I grew up eating banana bread. It’s one of my mom’s specialties, but it’s not her own recipe or a family one, either. It’s Lady Bird Johnson’s. Mom clipped it from our local paper, The Asbury Park Press, sometime in the 196os. I like to picture old Lyndon padding downstairs to the White House kitchen in his jammies on sleepless nights during Vietnam to have a slice of this. Any port in a storm, I guess. I imagine the bread also made a nice dessert if Lady Bird’s guests still had an appetite after all of that barbecue.

While pregnant with my brother, my mother had a nauseous reaction to the smell of fresh bananas. Some forty years later, the smell still turns her stomach; but she can eat banana bread, and was always able to make this as long as she added the bananas to the batter quickly enough. Which she did, and often, for which I’m grateful.

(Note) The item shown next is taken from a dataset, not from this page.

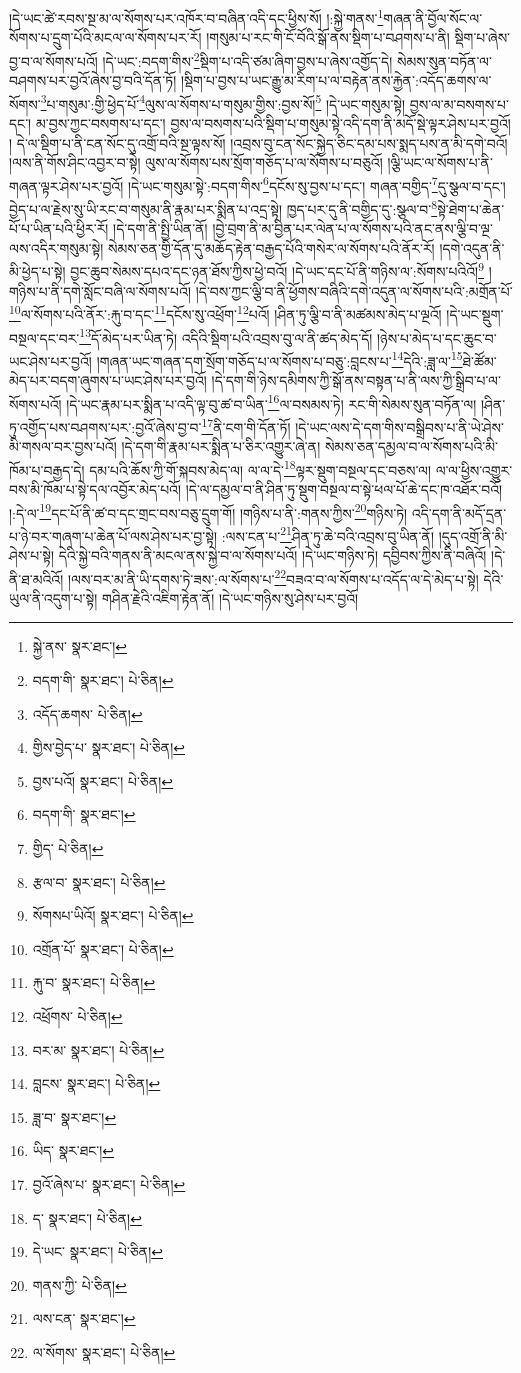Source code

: །དེ་ཡང་ཚེ་རབས་སྔ་མ་ལ་སོགས་པར་འཁོར་བ་བཞིན་འདི་དང་ཕྱིས་སོ། །:སྐྱེ་གནས་\footnote{སྐྱེ་ནས་  སྣར་ཐང་། }གཞན་ནི་བྱོལ་སོང་ལ་སོགས་པ་དྲུག་པོའི་མངལ་ལ་སོགས་པར་རོ། །གསུམ་པ་རང་གི་ངོ་བོའི་སྒོ་ནས་སྡིག་པ་བཤགས་པ་ནི། སྡིག་པ་ཞེས་བྱ་བ་ལ་སོགས་པའོ། །དེ་ཡང་:བདག་གིས་\footnote{བདག་གི་  སྣར་ཐང་།  པེ་ཅིན། }སྡིག་པ་འདི་ཙམ་ཞིག་བྱས་པ་ཞེས་འགྱོད་དེ། སེམས་སུན་བཏོན་ལ་བཤགས་པར་བྱའོ་ཞེས་བྱ་བའི་དོན་ཏོ། །སྡིག་པ་བྱས་པ་ཡང་རྒྱུ་མ་རིག་པ་ལ་བརྟེན་ནས་རྐྱེན་:འདོད་ཆགས་ལ་སོགས་\footnote{འདོད་ཆགས་  པེ་ཅིན། }པ་གསུམ་:གྱི་ཕྱེད་པོ་\footnote{གྱིས་བྱེད་པ་  སྣར་ཐང་།  པེ་ཅིན། }ལུས་ལ་སོགས་པ་གསུམ་གྱིས་:བྱས་སོ།\footnote{བྱས་པའོ།  སྣར་ཐང་།  པེ་ཅིན། } །དེ་ཡང་གསུམ་སྟེ། བྱས་ལ་མ་བསགས་པ་དང་། མ་བྱས་ཀྱང་བསགས་པ་དང་། བྱས་ལ་བསགས་པའི་སྡིག་པ་གསུམ་སྟེ་འདི་དག་ནི་མདོ་སྡེ་ལྟར་ཤེས་པར་བྱའོ། །
དེ་ལ་སྡིག་པ་ནི་ངན་སོང་དུ་འགྲོ་བའི་སྔ་ལྟས་སོ། །འབྲས་བུ་ངན་སོང་སྐྱེད་ཅིང་དམ་པས་སྨད་པས་ན་མི་དགེ་བའོ། །ལས་ནི་གོས་ཤིང་འབྱར་བ་སྟེ། ལུས་ལ་སོགས་པས་སྲོག་གཅོད་པ་ལ་སོགས་པ་བཅུའོ། །ལྕི་ཡང་ལ་སོགས་པ་ནི་གཞན་ལྟར་ཤེས་པར་བྱའོ། །དེ་ཡང་གསུམ་སྟེ་:བདག་གིས་\footnote{བདག་གི་  སྣར་ཐང་། }དངོས་སུ་བྱས་པ་དང་། གཞན་བགྱིད་\footnote{གྱིད་  པེ་ཅིན། }དུ་སྩལ་བ་དང་། བྱེད་པ་ལ་རྗེས་སུ་ཡི་རང་བ་གསུམ་ནི་རྣམ་པར་སྨིན་པ་འདྲ་སྟེ། ཁྱད་པར་དུ་ནི་བགྱིད་དུ་:སྩལ་བ་\footnote{རྩལ་བ་  སྣར་ཐང་།  པེ་ཅིན། }སྟེ་ཐེག་པ་ཆེན་པོ་པ་ཡིན་པའི་ཕྱིར་རོ། །དེ་དག་ནི་སྤྱི་ཡིན་ནོ། །བྱེ་བྲག་ནི་མ་བྱིན་པར་ལེན་པ་ལ་སོགས་པའི་ནང་ནས་ལྕི་བ་ལྔ་ལས་འདིར་གསུམ་སྟེ། སེམས་ཅན་གྱི་དོན་དུ་མཆོད་རྟེན་བརྒྱད་པོའི་གསེར་ལ་སོགས་པའི་ནོར་རོ། །དགེ་འདུན་ནི་མི་ཕྱེད་པ་སྟེ། བྱང་ཆུབ་སེམས་དཔའ་དང་ཉན་ཐོས་ཀྱིས་ཕྱེ་བའོ། །དེ་ཡང་དང་པོ་ནི་གཉིས་ལ་:སོགས་པའིའོ།\footnote{སོགསཔ་ཡིའོ།  སྣར་ཐང་།  པེ་ཅིན། } །གཉིས་པ་ནི་དགེ་སློང་བཞི་ལ་སོགས་པའོ། །དེ་བས་ཀྱང་ལྕི་བ་ནི་ཕྱོགས་བཞིའི་དགེ་འདུན་ལ་སོགས་པའི་:མགྲོན་པོ་\footnote{འགྲོན་པོ་  སྣར་ཐང་།  པེ་ཅིན། }ལ་སོགས་པའི་ནོར་:རྐུ་བ་དང་\footnote{རྐུ་བ་  སྣར་ཐང་།  པེ་ཅིན། }དངོས་སུ་འཕྲོག་\footnote{འཕྲོགས་  པེ་ཅིན། }པའོ། །ཤིན་ཏུ་ལྕི་བ་ནི་མཚམས་མེད་པ་ལྔའོ། །དེ་ཡང་སྡུག་བསྔལ་དང་བར་\footnote{བར་མ་  སྣར་ཐང་།  པེ་ཅིན། }དོ་མེད་པར་ཡིན་ཏེ། འདིའི་སྡིག་པའི་འབྲས་བུ་ལ་ནི་ཚད་མེད་དོ། །ཉེས་པ་མེད་པ་དང་ཆུང་བ་ཡང་ཤེས་པར་བྱའོ། །གཞན་ཡང་གཞན་དག་སྲོག་གཅོད་པ་ལ་སོགས་པ་བཅུ་:བླངས་པ་\footnote{བླངས་  སྣར་ཐང་།  པེ་ཅིན། }དེའི་:ཟླ་ལ་\footnote{ཟླ་བ་  སྣར་ཐང་། }ཐེ་ཚོམ་མེད་པར་བདག་ཞུགས་པ་ཡང་ཤེས་པར་བྱའོ། །དེ་དག་གི་ཉེས་དམིགས་ཀྱི་སྒོ་ནས་བསྟན་པ་ནི་ལས་ཀྱི་སྒྲིབ་པ་ལ་སོགས་པའོ། །དེ་ཡང་རྣམ་པར་སྨིན་པ་འདི་ལྟ་བུ་ཚ་བ་ཡིན་\footnote{ཡིད་  སྣར་ཐང་། }ལ་བསམས་ཏེ། རང་གི་སེམས་སུན་བཏོན་ལ། །ཤིན་ཏུ་འགྱོད་པས་བཤགས་པར་:བྱའོ་ཞེས་བྱ་བ་\footnote{བྱའོ་ཞེས་པ་  སྣར་ཐང་།  པེ་ཅིན། }ནི་ངག་གི་དོན་ཏོ། །དེ་ཡང་ལས་དེ་དག་གིས་བསྒྲིབས་པ་ནི་ཡེ་ཤེས་མི་གསལ་བར་བྱས་པའོ། །དེ་དག་གི་རྣམ་པར་སྨིན་པ་ཅིར་འགྱུར་ཞེ་ན། སེམས་ཅན་དམྱལ་བ་ལ་སོགས་པའི་མི་ཁོམ་པ་བརྒྱད་དེ། དམ་པའི་ཆོས་ཀྱི་གོ་སྐབས་མེད་ལ། ལ་ལ་དེ་\footnote{ད་  སྣར་ཐང་།  པེ་ཅིན། }ལྟར་སྡུག་བསྔལ་དང་བཅས་ལ། ལ་ལ་ཕྱིས་འགྱུར་བས་མི་ཁོམ་པ་སྟེ་དལ་འབྱོར་མེད་པའོ། །དེ་ལ་དམྱལ་བ་ནི་ཤིན་ཏུ་སྡུག་བསྔལ་བ་སྟེ་ཕལ་པོ་ཆེ་དང་ཁ་འཐོར་བའོ། །:དེ་ལ་\footnote{དེ་ཡང་  སྣར་ཐང་།  པེ་ཅིན། }དང་པོ་ནི་ཚ་བ་དང་གྲང་བས་བཅུ་དྲུག་གོ། །གཉིས་པ་ནི་:གནས་ཀྱིས་\footnote{གནས་ཀྱི་  པེ་ཅིན། }གཉིས་ཏེ། འདི་དག་ནི་མདོ་དྲན་པ་ཉེ་བར་གཞག་པ་ཆེན་པོ་ལས་ཤེས་པར་བྱ་སྟེ། :ལས་ངན་པ་\footnote{ལས་ངན་  སྣར་ཐང་། }ཤིན་ཏུ་ཆེ་བའི་འབྲས་བུ་ཡིན་ནོ། །དུད་འགྲོ་ནི་མི་ཤེས་པ་སྟེ། དེའི་སྐྱེ་བའི་གནས་ནི་མངལ་ནས་སྐྱེ་བ་ལ་སོགས་པའོ། །དེ་ཡང་གཉིས་ཏེ། དབྱིབས་ཀྱིས་ནི་བཞིའོ། །དེ་ནི་ཐ་མའིའོ། །ལས་བར་མ་ནི་ཡི་དགས་ཏེ་ཟས་:ལ་སོགས་པ་\footnote{ལ་སོགས་  སྣར་ཐང་།  པེ་ཅིན། }བཟའ་བ་ལ་སོགས་པ་འདོད་ལ་དེ་མེད་པ་སྟེ། དེའི་ཡུལ་ནི་འདུག་པ་སྟེ། གཤིན་རྗེའི་འཇིག་རྟེན་ནོ། །དེ་ཡང་གཉིས་སུ་ཤེས་པར་བྱའོ།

The bread cooled on the kitchen island and there it stayed, still in its loaf pan, with a piece of Saran Wrap over it. We ate it all week for breakfast or for a snack. It was probably the first thing I ever baked. Once I got cocky and added toasted walnuts to the batter and made it into muffins, much to my dad’s delight (and indeed, I was not allowed to make ordinary banana bread ever again). Toasted walnuts, as opposed to those just shaken out of their bag into the batter, make a marked difference in flavor, by the way.

This banana bread recipe is the best because unlike others, which are simply generic batter with chunks of banana here and there, this batter is permeated with banana. Your taste buds don’t have to hunt for bits and pieces of it as you go, which is a sorry way to eat anything.

I substitute whole wheat pastry flour for some or all of the flour it calls for (all-purpose works well) and cut back the sugar. Can’t taste the difference. The recipe calls for sour milk, a quaint addition that hearkens back to when people used everything, even milk that had naturally gone a little sour. (Regular milk, what we buy today at Shop-Rite, was called ‘sweet milk’.) You can use buttermilk or plain yogurt instead of sour milk if you like. Mom used regular whole milk.

The recipe calls for soda. This means baking soda.* It also says a ‘moderate oven’; 350 degrees works fine. (People also used to describe oven temperatures as low, slow, moderate, hot or fast. One imagines chasing their giggling ovens down the street, swearing and balancing a pan full of batter.)

As far as bananas go, the recipe is extremely forgiving; fresh yellow bananas work fine, spotty old bananas even better. Or you can be lazy and put them, in any state, right in the freezer until you want to make banana bread. They’ll turn the color of your bedroom armoire, but that’s okay. When you’re ready, put them on a plate on your counter and let them defrost for an hour or so. Now this is fun: Just tear open one end of each banana, hold it upside down over the bowl, and it will slide right in with a satisfying sploop, just like a boat on the Log Flume.

Here’s the yellowing, stained original recipe Mom cut out of the paper. Note the word written at top, in caps, lest we forget to add them.

This is a wet batter, so it takes a while to bake in a loaf pan. Use a tester to be sure it’s fully cooked. If you don’t feel like waiting, bake it in a shallower brownie pan or make muffins. Bake for 20 minutes to half an hour. Just like cupcakes, they’re ready when you can smell them, when they’re a little golden around the edges, and when they spring back when gently pressed in the middle.

A final note: Adding great-quality semisweet or dark chocolate chips to the bread makes a perfect house gift for people you really, really like or a luxurious treat for you should you not be able to part with it after all.

Here’s the bread the way my mom used to slice it, when we ate it for breakfast on school mornings.

* My cousin once passed along a cake recipe to an aunt who apparently wasn’t much of a cook. The aunt called her and asked, “It calls for soda. Do they mean…like…Coke?’